[Stored data]
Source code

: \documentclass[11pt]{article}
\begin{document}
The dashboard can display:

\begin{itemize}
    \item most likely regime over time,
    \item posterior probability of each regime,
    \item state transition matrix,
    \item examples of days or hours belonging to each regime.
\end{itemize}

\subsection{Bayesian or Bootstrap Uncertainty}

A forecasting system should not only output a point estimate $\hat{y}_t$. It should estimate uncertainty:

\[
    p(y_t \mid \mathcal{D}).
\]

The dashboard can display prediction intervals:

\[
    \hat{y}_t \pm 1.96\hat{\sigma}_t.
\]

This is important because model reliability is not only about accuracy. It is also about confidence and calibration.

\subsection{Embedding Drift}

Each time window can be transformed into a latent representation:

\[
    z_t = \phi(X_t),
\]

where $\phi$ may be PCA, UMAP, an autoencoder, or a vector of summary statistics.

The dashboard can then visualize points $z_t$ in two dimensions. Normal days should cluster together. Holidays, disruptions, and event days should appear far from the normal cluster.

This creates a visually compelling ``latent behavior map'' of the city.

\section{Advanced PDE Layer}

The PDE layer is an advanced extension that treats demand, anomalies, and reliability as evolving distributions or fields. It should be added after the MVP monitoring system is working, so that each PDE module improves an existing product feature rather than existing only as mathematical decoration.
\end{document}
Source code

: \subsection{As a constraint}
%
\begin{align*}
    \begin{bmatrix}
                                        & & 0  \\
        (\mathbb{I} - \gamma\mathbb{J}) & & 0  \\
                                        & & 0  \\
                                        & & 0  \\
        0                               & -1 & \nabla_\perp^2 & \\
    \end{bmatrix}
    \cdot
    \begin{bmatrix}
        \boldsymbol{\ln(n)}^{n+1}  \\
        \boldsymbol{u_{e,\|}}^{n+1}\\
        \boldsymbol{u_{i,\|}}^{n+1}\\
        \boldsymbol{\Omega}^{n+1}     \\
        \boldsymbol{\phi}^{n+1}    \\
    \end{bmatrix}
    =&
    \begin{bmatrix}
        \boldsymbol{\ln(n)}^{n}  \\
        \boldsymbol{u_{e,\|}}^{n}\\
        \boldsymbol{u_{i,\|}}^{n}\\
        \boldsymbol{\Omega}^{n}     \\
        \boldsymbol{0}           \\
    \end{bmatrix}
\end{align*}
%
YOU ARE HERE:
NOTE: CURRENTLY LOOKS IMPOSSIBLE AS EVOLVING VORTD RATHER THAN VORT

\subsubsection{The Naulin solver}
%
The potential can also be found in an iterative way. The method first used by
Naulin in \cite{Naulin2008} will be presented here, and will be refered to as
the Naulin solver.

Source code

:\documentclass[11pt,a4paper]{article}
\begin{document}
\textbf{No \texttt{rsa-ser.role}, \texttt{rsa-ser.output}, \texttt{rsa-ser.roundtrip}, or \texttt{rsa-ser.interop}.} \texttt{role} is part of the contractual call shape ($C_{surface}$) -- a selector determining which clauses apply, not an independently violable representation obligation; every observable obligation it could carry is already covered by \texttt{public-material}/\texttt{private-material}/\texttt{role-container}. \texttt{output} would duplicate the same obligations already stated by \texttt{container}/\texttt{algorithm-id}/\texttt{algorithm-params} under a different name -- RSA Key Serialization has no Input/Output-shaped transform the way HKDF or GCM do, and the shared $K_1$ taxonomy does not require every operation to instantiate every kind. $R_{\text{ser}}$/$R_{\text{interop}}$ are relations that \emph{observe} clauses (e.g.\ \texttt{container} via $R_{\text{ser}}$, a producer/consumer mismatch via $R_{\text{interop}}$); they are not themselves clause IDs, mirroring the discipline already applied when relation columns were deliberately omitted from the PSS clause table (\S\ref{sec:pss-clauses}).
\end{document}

** PROBLEM STATEMENT **
Repeat the full set of records exactly.

** COMPLETED EXERCISE **
Source code

: \documentclass[11pt]{article}
\begin{document}
The dashboard can display:

\begin{itemize}
    \item most likely regime over time,
    \item posterior probability of each regime,
    \item state transition matrix,
    \item examples of days or hours belonging to each regime.
\end{itemize}

\subsection{Bayesian or Bootstrap Uncertainty}

A forecasting system should not only output a point estimate $\hat{y}_t$. It should estimate uncertainty:

\[
    p(y_t \mid \mathcal{D}).
\]

The dashboard can display prediction intervals:

\[
    \hat{y}_t \pm 1.96\hat{\sigma}_t.
\]

This is important because model reliability is not only about accuracy. It is also about confidence and calibration.

\subsection{Embedding Drift}

Each time window can be transformed into a latent representation:

\[
    z_t = \phi(X_t),
\]

where $\phi$ may be PCA, UMAP, an autoencoder, or a vector of summary statistics.

The dashboard can then visualize points $z_t$ in two dimensions. Normal days should cluster together. Holidays, disruptions, and event days should appear far from the normal cluster.

This creates a visually compelling ``latent behavior map'' of the city.

\section{Advanced PDE Layer}

The PDE layer is an advanced extension that treats demand, anomalies, and reliability as evolving distributions or fields. It should be added after the MVP monitoring system is working, so that each PDE module improves an existing product feature rather than existing only as mathematical decoration.
\end{document}
Source code

: \subsection{As a constraint}
%
\begin{align*}
    \begin{bmatrix}
                                        & & 0  \\
        (\mathbb{I} - \gamma\mathbb{J}) & & 0  \\
                                        & & 0  \\
                                        & & 0  \\
        0                               & -1 & \nabla_\perp^2 & \\
    \end{bmatrix}
    \cdot
    \begin{bmatrix}
        \boldsymbol{\ln(n)}^{n+1}  \\
        \boldsymbol{u_{e,\|}}^{n+1}\\
        \boldsymbol{u_{i,\|}}^{n+1}\\
        \boldsymbol{\Omega}^{n+1}     \\
        \boldsymbol{\phi}^{n+1}    \\
    \end{bmatrix}
    =&
    \begin{bmatrix}
        \boldsymbol{\ln(n)}^{n}  \\
        \boldsymbol{u_{e,\|}}^{n}\\
        \boldsymbol{u_{i,\|}}^{n}\\
        \boldsymbol{\Omega}^{n}     \\
        \boldsymbol{0}           \\
    \end{bmatrix}
\end{align*}
%
YOU ARE HERE:
NOTE: CURRENTLY LOOKS IMPOSSIBLE AS EVOLVING VORTD RATHER THAN VORT

\subsubsection{The Naulin solver}
%
The potential can also be found in an iterative way. The method first used by
Naulin in \cite{Naulin2008} will be presented here, and will be refered to as
the Naulin solver.

Source code

:\documentclass[11pt,a4paper]{article}
\begin{document}
\textbf{No \texttt{rsa-ser.role}, \texttt{rsa-ser.output}, \texttt{rsa-ser.roundtrip}, or \texttt{rsa-ser.interop}.} \texttt{role} is part of the contractual call shape ($C_{surface}$) -- a selector determining which clauses apply, not an independently violable representation obligation; every observable obligation it could carry is already covered by \texttt{public-material}/\texttt{private-material}/\texttt{role-container}. \texttt{output} would duplicate the same obligations already stated by \texttt{container}/\texttt{algorithm-id}/\texttt{algorithm-params} under a different name -- RSA Key Serialization has no Input/Output-shaped transform the way HKDF or GCM do, and the shared $K_1$ taxonomy does not require every operation to instantiate every kind. $R_{\text{ser}}$/$R_{\text{interop}}$ are relations that \emph{observe} clauses (e.g.\ \texttt{container} via $R_{\text{ser}}$, a producer/consumer mismatch via $R_{\text{interop}}$); they are not themselves clause IDs, mirroring the discipline already applied when relation columns were deliberately omitted from the PSS clause table (\S\ref{sec:pss-clauses}).
\end{document}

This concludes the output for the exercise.